PROBLEM TO SOLVE: Copy from the first line below down to and including the line with "so the field". Skip the pictures.

***** SUPPLIED RECORDS *****

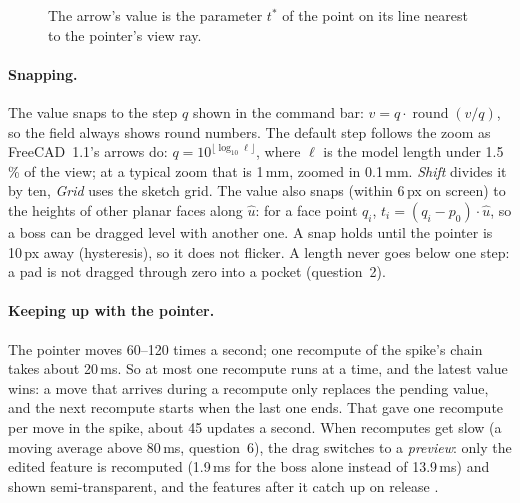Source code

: \begin{figure}[!htbp]
\centering
{}
\caption{The arrow's value is the parameter $t^{*}$ of the point on its line nearest to the pointer's view ray.}
\label{fig:mod14-ray}
\end{figure}

\paragraph{Snapping.} The value snaps to the step $q$ shown in the command bar: $v = q\cdot\operatorname{round}(v/q)$,
so the field always shows round numbers. The default step follows the zoom as FreeCAD~1.1's arrows do:
$q = 10^{\lfloor \log_{10} \ell \rfloor}$, where $\ell$ is the model length under 1.5\,\% of the view; at a typical
zoom that is 1\,mm, zoomed in 0.1\,mm. \emph{Shift} divides it by ten, \emph{Grid} uses the sketch grid. The value
also snaps (within 6\,px on screen) to the heights of other planar faces along $\hat u$: for a face point $q_i$,
$t_i = (q_i - p_0)\cdot\hat u$, so a boss can be dragged level with another one. A snap holds until the pointer is
10\,px away (hysteresis), so it does not flicker. A length never goes below one step: a pad is not dragged through
zero into a pocket (question~2).

\paragraph{Keeping up with the pointer.} The pointer moves 60--120 times a second; one recompute of the spike's
chain takes about 20\,ms. So at most one recompute runs at a time, and the latest value wins: a move that arrives
during a recompute only replaces the pending value, and the next recompute starts when the last one ends. That gave
one recompute per move in the spike, about 45 updates a second. When recomputes get slow (a moving average above
80\,ms, question~6), the drag switches to a \emph{preview}: only the edited feature is recomputed (1.9\,ms for the
boss alone instead of 13.9\,ms) and shown semi-transparent, and the features after it catch up on release
\verify.

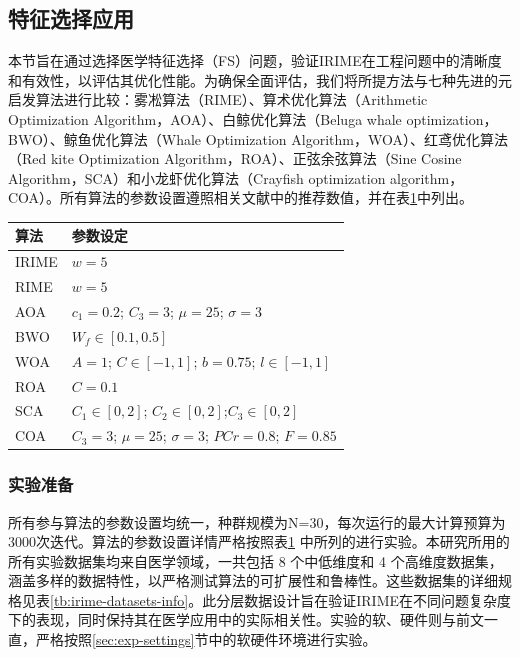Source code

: \documentclass{wzuthesis}
\begin{document}
\subsection{特征选择应用}
本节旨在通过选择医学特征选择（FS）问题，验证IRIME在工程问题中的清晰度和有效性，以评估其优化性能。为确保全面评估，我们将所提方法与七种先进的元启发算法进行比较：雾凇算法（RIME）、算术优化算法（Arithmetic Optimization Algorithm，AOA）、白鲸优化算法（Beluga whale optimization，BWO）、鲸鱼优化算法（Whale Optimization Algorithm，WOA）、红鸢优化算法（Red kite Optimization Algorithm，ROA）、正弦余弦算法（Sine Cosine Algorithm，SCA）和小龙虾优化算法（Crayfish optimization algorithm，COA）。所有算法的参数设置遵照相关文献中的推荐数值，并在表\ref{tb:FS-alg-parameters-2}中列出。
\begin{table}[htbp]
\centering
\small
{}
\begin{tabular}{ll}
\toprule
\textbf{算法} & \textbf{参数设定} \\
\midrule
IRIME & $w = 5$ \\
RIME & $w=5$ \\
AOA & $c_1 = 0.2$; $C_3 = 3$; $\mu = 25$; $\sigma = 3$\\
BWO & $W_f \in [0.1,0.5]$\\
WOA & $A = 1$; $C \in [-1,1]$; $b = 0.75$; $l \in [-1,1]$\\
ROA & $C = 0.1$\\
SCA & $C_1 \in [0,2]$; $C_2 \in [0,2]$;$C_3 \in [0,2]$\\
COA & $C_3 = 3$; $\mu = 25$; $\sigma = 3$; $PCr = 0.8$; $F = 0.85$\\
\bottomrule
\end{tabular}
\label{tb:FS-alg-parameters-2}
\end{table}

\subsubsection{实验准备}
所有参与算法的参数设置均统一，种群规模为N=30，每次运行的最大计算预算为3000次迭代。算法的参数设置详情严格按照表\ref{tb:FS-alg-parameters-2} 中所列的进行实验。本研究所用的所有实验数据集均来自医学领域，一共包括 8 个中低维度和 4 个高维度数据集，涵盖多样的数据特性，以严格测试算法的可扩展性和鲁棒性。这些数据集的详细规格见表\ref{tb:irime-datasets-info}。此分层数据设计旨在验证IRIME在不同问题复杂度下的表现，同时保持其在医学应用中的实际相关性。实验的软、硬件则与前文一直，严格按照\ref{sec:exp-settings}节中的软硬件环境进行实验。
\end{document}
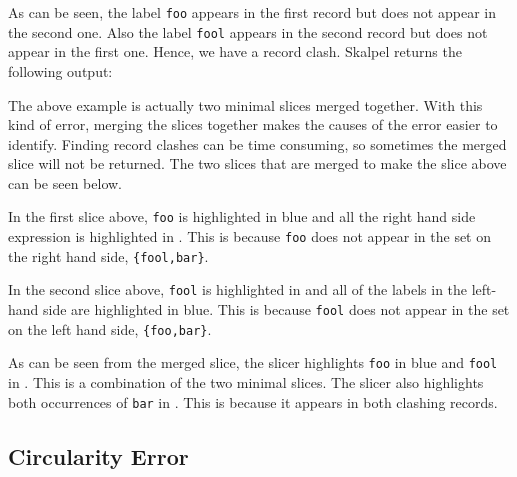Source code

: \documentclass{report}
\begin{document}
\begin{itemize}

As can be seen, the label \texttt{foo} appears in the first record but does
not appear in the second one. Also the label \texttt{fool} appears in
the second record but does not appear in the first one. Hence, we have
a record clash. Skalpel returns the following output:


The above example is actually two minimal slices merged together. With
this kind of error, merging the slices together makes the causes of
the error easier to identify. Finding record clashes can be time
consuming, so sometimes the merged slice will not be returned. The two
slices that are merged to make the slice above can be seen below.



In the first slice above, \texttt{foo} is highlighted in blue and all
the right hand side expression is highlighted in \tesEndPointOne. This
is because \texttt{foo} does not appear in the set on the right hand
side, \texttt{\{fool,bar\}}.

In the second slice above, \texttt{fool} is highlighted in
\tesEndPointOne and all of the labels in the left-hand side are
highlighted in blue. This is because \texttt{fool} does not appear
in the set on the left hand side, \texttt{\{foo,bar\}}.

As can be seen from the merged slice, the slicer highlights
\texttt{foo} in blue and \texttt{fool} in
\tesEndPointOne. This is a combination of the two minimal slices. The slicer
also highlights both occurrences of \texttt{bar} in
\tesEndPointOne. This is because it appears in both clashing records.

\newpage


\subsection{Circularity Error}


\end{itemize}
\end{document}
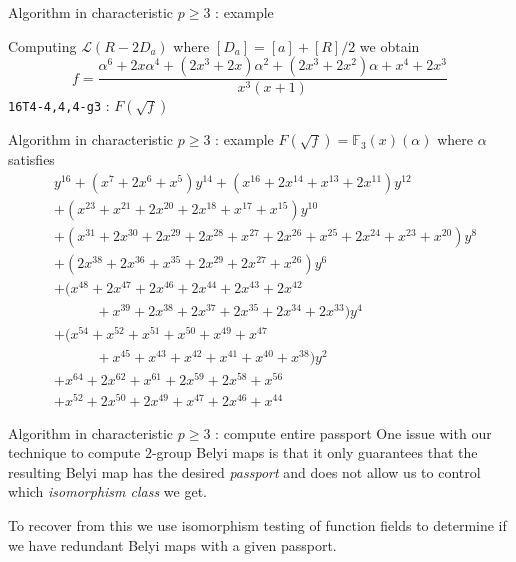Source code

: \documentclass[xcolor=dvipsnames]{beamer}
\theoremstyle{plain}
\newcommand{\FF}{\mathbb{F}}
\begin{document}
{\begin{frame}{Algorithm in characteristic $p\geq 3$ : example}
      \pause\par
      Computing $\mathscr{L}(R-2D_a)$ where
      $[D_a] = [a]+[R]/2$ we obtain
      \[
        f = \frac{\alpha^6 + 2x\alpha^4 + (2x^3 + 2x)\alpha^2 + (2x^3 + 2x^2)\alpha + x^4 + 2x^3}{x^3(x+1)}
      \]
      \pause
      \texttt{16T4-4,4,4-g3} : $F(\sqrt{f})$
    \end{frame}
    \begin{frame}{Algorithm in characteristic $p\geq 3$ : example}
      $F(\sqrt{f}) = \FF_3(x)(\alpha)$ where $\alpha$ satisfies
      \begin{align*}
        &y^{16} + (x^7 + 2x^6 + x^5)y^{14} + (x^{16} + 2x^{14} + x^{13} + 2x^{11})y^{12}\\
        &+ (x^{23} + x^{21} + 2x^{20} + 2x^{18} + x^{17} + x^{15})y^{10}\\
        &+ (x^{31} + 2x^{30} + 2x^{29} + 2x^{28} + x^{27} + 2x^{26} + x^{25} + 2x^{24} + x^{23} + x^{20})y^8\\
        &+ (2x^{38} + 2x^{36} + x^{35} + 2x^{29} + 2x^{27} + x^{26})y^6\\
        &+ (x^{48} + 2x^{47} + 2x^{46} + 2x^{44} + 2x^{43} + 2x^{42}\\
        &\;\;\;\;\;\;\;\;\;\;\,+x^{39} + 2x^{38} + 2x^{37} + 2x^{35} + 2x^{34} + 2x^{33})y^4\\
        &+ (x^{54} + x^{52} + x^{51} + x^{50} + x^{49} + x^{47}\\
        &\;\;\;\;\;\;\;\;\;\;\,+ x^{45} + x^{43} + x^{42} + x^{41} + x^{40} + x^{38})y^2\\
        &+ x^{64} + 2x^{62} + x^{61} + 2x^{59} + 2x^{58} + x^{56}\\
        &+ x^{52} + 2x^{50} + 2x^{49} + x^{47} + 2x^{46} + x^{44}
      \end{align*}
    \end{frame}
    \begin{frame}{Algorithm in characteristic $p\geq 3$ : compute entire passport}
      One issue with our technique
      to compute $2$-group Belyi maps
      is that it only guarantees that the
      resulting Belyi map has the desired
      \emph{passport} and does not allow us
      to control which \emph{isomorphism class} we get.
      \pause\par
      To recover from this we use isomorphism testing
      of function fields to determine if we have
      redundant Belyi maps with a given passport.
      \pause\par

\end{frame}}
\end{document}
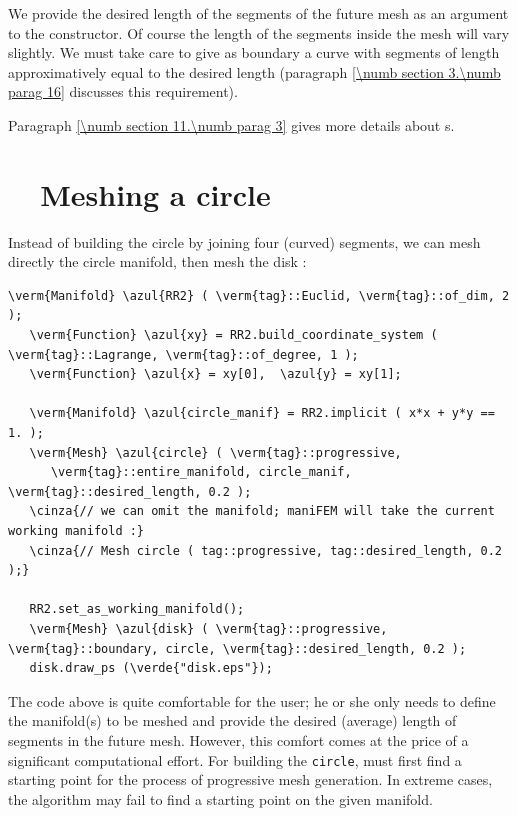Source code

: We provide the desired length of the segments of the future mesh as an argument to the
constructor.
Of course the length of the segments inside the mesh will vary slightly.
We must take care to give as boundary a curve with segments of length approximatively equal
to the desired length (paragraph \ref{\numb section 3.\numb parag 16} discusses
this requirement).

Paragraph \ref{\numb section 11.\numb parag 3} gives more details about {\small\tt {}}s.


\section{~~Meshing a circle}\label{\numb section 3.\numb parag 2}

Instead of building the circle by joining four (curved) segments, we can mesh directly
the circle manifold, then mesh the disk :

\begin{Verbatim}[commandchars=\\\{\},formatcom=\small\tt,frame=single,
   label=parag-\ref{\numb section 3.\numb parag 2}.cpp,rulecolor=\color{coment},
   baselinestretch=0.94,framesep=2mm                                            ]
   \verm{Manifold} \azul{RR2} ( \verm{tag}::Euclid, \verm{tag}::of_dim, 2 );
   \verm{Function} \azul{xy} = RR2.build_coordinate_system ( \verm{tag}::Lagrange, \verm{tag}::of_degree, 1 );
   \verm{Function} \azul{x} = xy[0],  \azul{y} = xy[1];
   
   \verm{Manifold} \azul{circle_manif} = RR2.implicit ( x*x + y*y == 1. );
   \verm{Mesh} \azul{circle} ( \verm{tag}::progressive,
      \verm{tag}::entire_manifold, circle_manif, \verm{tag}::desired_length, 0.2 );
   \cinza{// we can omit the manifold; maniFEM will take the current working manifold :}
   \cinza{// Mesh circle ( tag::progressive, tag::desired_length, 0.2 );}
   
   RR2.set_as_working_manifold();
   \verm{Mesh} \azul{disk} ( \verm{tag}::progressive, \verm{tag}::boundary, circle, \verm{tag}::desired_length, 0.2 );
   disk.draw_ps (\verde{"disk.eps"});
\end{Verbatim}

The code above is quite comfortable for the user; he or she only needs to define
the manifold(s) to be meshed and provide the desired (average) length of segments
in the future mesh.
However, this comfort comes at the price of a significant computational effort.
For building the {\small\tt circle}, {\ManiFEM} must first find a starting point for the process
of progressive mesh generation.
In extreme cases, the algorithm may fail to find a starting point on the given manifold.

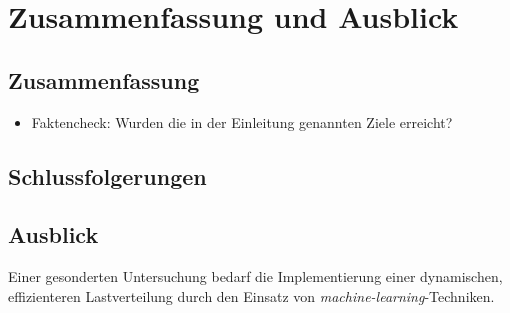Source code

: \chapter{Zusammenfassung und Ausblick}

\section{Zusammenfassung}

\begin{itemize}
    \item Faktencheck: Wurden die in der Einleitung genannten Ziele erreicht?
\end{itemize}

\section{Schlussfolgerungen}

\section{Ausblick}

Einer gesonderten Untersuchung bedarf die Implementierung einer dynamischen, effizienteren Lastverteilung durch den
Einsatz von \textit{machine-learning}-Techniken.
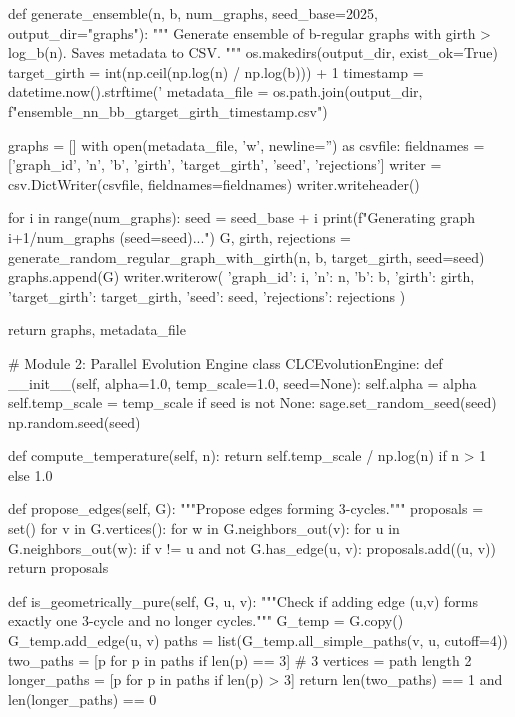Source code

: \documentclass[11pt, a4paper]{article}
\begin{document}
def generate_ensemble(n, b, num_graphs, seed_base=2025, output_dir="graphs"):
    """
    Generate ensemble of b-regular graphs with girth > log_b(n).
    Saves metadata to CSV.
    """
    os.makedirs(output_dir, exist_ok=True)
    target_girth = int(np.ceil(np.log(n) / np.log(b))) + 1
    timestamp = datetime.now().strftime('%
    metadata_file = os.path.join(output_dir, f"ensemble_n{n}_b{b}_g{target_girth}_{timestamp}.csv")
    
    graphs = []
    with open(metadata_file, 'w', newline='') as csvfile:
        fieldnames = ['graph_id', 'n', 'b', 'girth', 'target_girth', 'seed', 'rejections']
        writer = csv.DictWriter(csvfile, fieldnames=fieldnames)
        writer.writeheader()
        
        for i in range(num_graphs):
            seed = seed_base + i
            print(f"Generating graph {i+1}/{num_graphs} (seed={seed})...")
            G, girth, rejections = generate_random_regular_graph_with_girth(n, b, target_girth, seed=seed)
            graphs.append(G)
            writer.writerow({
                'graph_id': i, 'n': n, 'b': b, 'girth': girth,
                'target_girth': target_girth, 'seed': seed, 'rejections': rejections
            })
    
    return graphs, metadata_file

# Module 2: Parallel Evolution Engine
class CLCEvolutionEngine:
    def __init__(self, alpha=1.0, temp_scale=1.0, seed=None):
        self.alpha = alpha
        self.temp_scale = temp_scale
        if seed is not None:
            sage.set_random_seed(seed)
            np.random.seed(seed)
    
    def compute_temperature(self, n):
        return self.temp_scale / np.log(n) if n > 1 else 1.0
    
    def propose_edges(self, G):
        """Propose edges forming 3-cycles."""
        proposals = set()
        for v in G.vertices():
            for w in G.neighbors_out(v):
                for u in G.neighbors_out(w):
                    if v != u and not G.has_edge(u, v):
                        proposals.add((u, v))
        return proposals
    
    def is_geometrically_pure(self, G, u, v):
        """Check if adding edge (u,v) forms exactly one 3-cycle and no longer cycles."""
        G_temp = G.copy()
        G_temp.add_edge(u, v)
        paths = list(G_temp.all_simple_paths(v, u, cutoff=4))
        two_paths = [p for p in paths if len(p) == 3]  # 3 vertices = path length 2
        longer_paths = [p for p in paths if len(p) > 3]
        return len(two_paths) == 1 and len(longer_paths) == 0
    
\end{document}
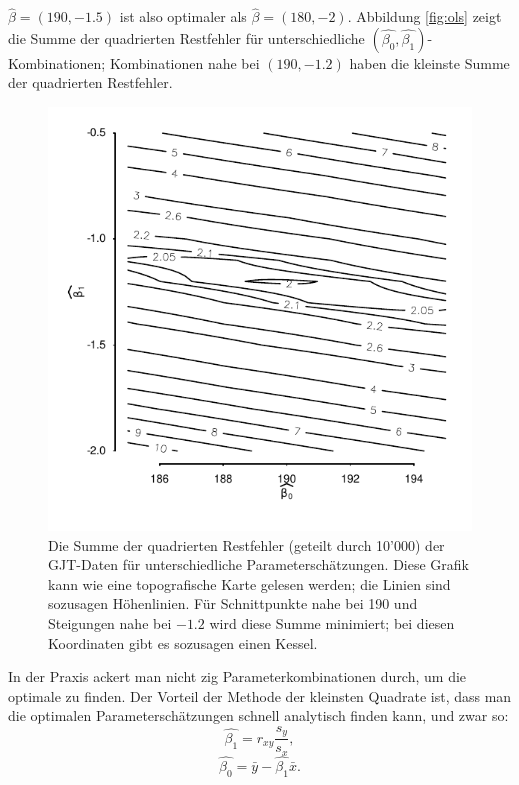 \documentclass[oneside, 10pt]{book}\usepackage[]{graphicx}\usepackage[]{xcolor}
\newenvironment{knitrout}{}{} %
\begin{document}
$\widehat{\beta} = (190, -1.5)$ ist also optimaler
als $\widehat{\beta} = (180, -2)$.
Abbildung \ref{fig:ols} zeigt die Summe der quadrierten Restfehler
für unterschiedliche  $(\widehat{\beta_0}, \widehat{\beta_1})$-Kombinationen;
Kombinationen nahe bei $(190, -1.2)$ haben die kleinste Summe der quadrierten Restfehler.

\begin{knitrout}
\color{fgcolor}\begin{figure}[t]

{\centering \includegraphics[width=.7\textwidth]{figs/unnamed-chunk-199-1} 

}

\caption{Die Summe der quadrierten Restfehler (geteilt durch 10'000) der GJT-Daten für unterschiedliche Parameterschätzungen. Diese Grafik kann wie eine topografische Karte gelesen werden; die Linien sind sozusagen Höhenlinien. Für Schnittpunkte nahe bei 190 und Steigungen nahe bei $-1.2$ wird diese Summe minimiert; bei diesen Koordinaten gibt es sozusagen einen Kessel.\label{fig:ols}}\label{fig:unnamed-chunk-199}
\end{figure}

\end{knitrout}

In der Praxis ackert man nicht zig Parameterkombinationen durch,
um die optimale zu finden. Der Vorteil der Methode der kleinsten
Quadrate ist, dass man die optimalen Parameterschätzungen schnell
analytisch finden kann, und zwar so:
\begin{equation*}
 \widehat{\beta_1} = r_{xy}\frac{s_y}{s_x},
\end{equation*}
\begin{equation}\label{eq:intercept}
 \widehat{\beta_0} = \bar{y} - \widehat{\beta_1} \bar{x}.
\end{equation}
\end{document}
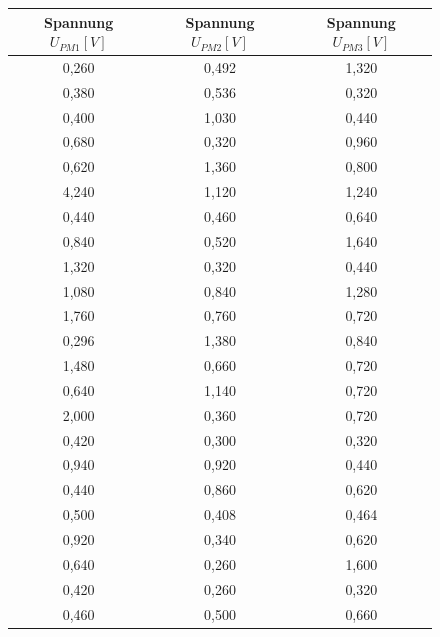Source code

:             \begin{figure}[htbp]
               \tiny\centering
                    \begin{tabular}{c|c|c}
                         Spannung $U_{PM1} [\unit{V}]$ & Spannung $U_{PM2} [\unit{V}]$ & Spannung $U_{PM3} [\unit{V}]$ \\ 
                   \hline       0,260 & 0,492 & 1,320\\
                                0,380 & 0,536 & 0,320\\
                                0,400 & 1,030 & 0,440\\
                                0,680 & 0,320 & 0,960\\
                                0,620 & 1,360 & 0,800\\
                                4,240 & 1,120 & 1,240\\
                                0,440 & 0,460 & 0,640\\
                                0,840 & 0,520 & 1,640\\
                                1,320 & 0,320 & 0,440\\
                                1,080 & 0,840 & 1,280\\
                                1,760 &	0,760 & 0,720\\
                                0,296 & 1,380 & 0,840\\
                                1,480 & 0,660 & 0,720\\
                                0,640 & 1,140 & 0,720\\
                                2,000 & 0,360 & 0,720\\
                                0,420 & 0,300 & 0,320\\
                                0,940 & 0,920 & 0,440\\
                                0,440 & 0,860 & 0,620\\
                                0,500 & 0,408 & 0,464\\
                                0,920 & 0,340 & 0,620\\
                                0,640 & 0,260 & 1,600\\
                                0,420 & 0,260 & 0,320\\
                                0,460 & 0,500 & 0,660\\

\end{tabular}
\end{figure}

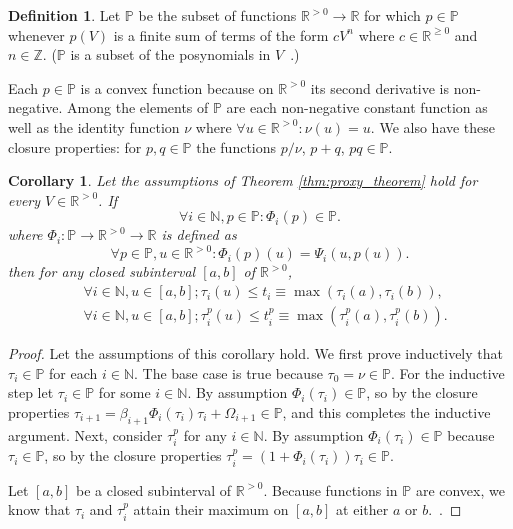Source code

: \documentclass[10pt]{article}
\newtheorem{cor}[thm]{Corollary}
\theoremstyle{definition}
\newtheorem{defn}[thm]{Definition}
\theoremstyle{remark}
\numberwithin{equation}{section}
\newcommand{\ints}{\mathbb{Z}}
\newcommand{\nats}{\mathbb{N}}
\newcommand{\reals}{\mathbb{R}}
\newcommand{\nnreals}{\mathbb{R}^{\ge0}}
\newcommand{\preals}{\mathbb{R}^{>0}}
\newcommand{\pee}{\mathbb{P}}
\begin{document}
\begin{defn}
Let $\pee$ be the subset of functions $\preals \rightarrow \reals$ for which
$p \in \pee$ whenever $p(V)$ is a finite sum of terms of the form $c V^n$ where $c \in \nnreals$ and $n \in \ints$. ($\pee$ is a subset of the posynomials in $V$~\cite{boyd2004convex, dufin1967geometric}.)
\end{defn}

Each $p \in \pee$ is a convex function because on $\preals$ its second derivative is non-negative. Among the elements of $\pee$ are each non-negative constant function as well as the identity function $\nu$ where $\forall u \in \preals: \nu(u) = u$. We also have these closure properties: for $p, q \in\pee$ the functions $p / \nu$, $p+q$, $p q \in \pee$.

\begin{cor} \label{cor:proxy_max}
	Let the assumptions of Theorem \ref{thm:proxy_theorem} hold for every $V \in \preals$.
	If 
	\[
	\forall i \in \nats, p \in \pee: \Phi_i(p) \in \pee .
	\]
	where $\Phi_i: \pee\rightarrow\preals\rightarrow\reals$ is defined as 
	\[
	\forall p \in \pee,u \in \preals: \Phi_i(p)(u) = \Psi_i(u,p(u)) .
	\]
	then for any closed subinterval $[a,b]$ of $\preals$,
	\begin{align*}
	&\forall i \in \nats, u \in [a,b]; \tau_i(u) \le t_i \equiv \max{(\tau_i(a),\tau_i(b))},  \\
	&\forall i \in \nats, u \in [a,b]; \tau_i^p(u) \le t^p_i \equiv \max{(\tau_i^p(a),\tau_i^p(b))} .
	\end{align*}
\end{cor}
\begin{proof}
	Let the assumptions of this corollary hold.
	We first prove inductively that $\tau_i \in \pee$ for each $i \in \nats$. 
	The base case is true because $\tau_0 = \nu \in \pee$. For the inductive step let $\tau_i \in \pee$ for some $i \in \nats$. By assumption $\Phi_i(\tau_i) \in \pee$, so by the closure properties $\tau_{i+1} = \beta_{i+1}\Phi_i(\tau_i)\tau_i + \Omega_{i+1} \in \pee$, and this completes the inductive argument. 
	Next, consider $\tau_i^p$ for any $i \in \nats$. 
	By assumption $\Phi_i(\tau_i) \in \pee$ because $\tau_i \in \pee$, so by the closure properties $\tau_i^p = (1+\Phi_i(\tau_i)) \tau_i \in \pee$.
	
	Let $[a,b]$ be a closed subinterval of $\preals$. 
	Because functions in $\pee$ are convex, we know that $\tau_i$ and $\tau_i^p$ attain their maximum on $[a,b]$ at either $a$ or $b$.~\cite{niculescu2006convex}.
\end{proof}
\end{document}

*****

RESULT OF THE EXERCISE:
Source code

: \begin{figure}[!htbp]
\centering
{}
\caption{The arrow's value is the parameter $t^{*}$ of the point on its line nearest to the pointer's view ray.}
\label{fig:mod14-ray}
\end{figure}

\paragraph{Snapping.} The value snaps to the step $q$ shown in the command bar: $v = q\cdot\operatorname{round}(v/q)$,
so the field always shows round numbers. The default step follows the zoom as FreeCAD~1.1's arrows do:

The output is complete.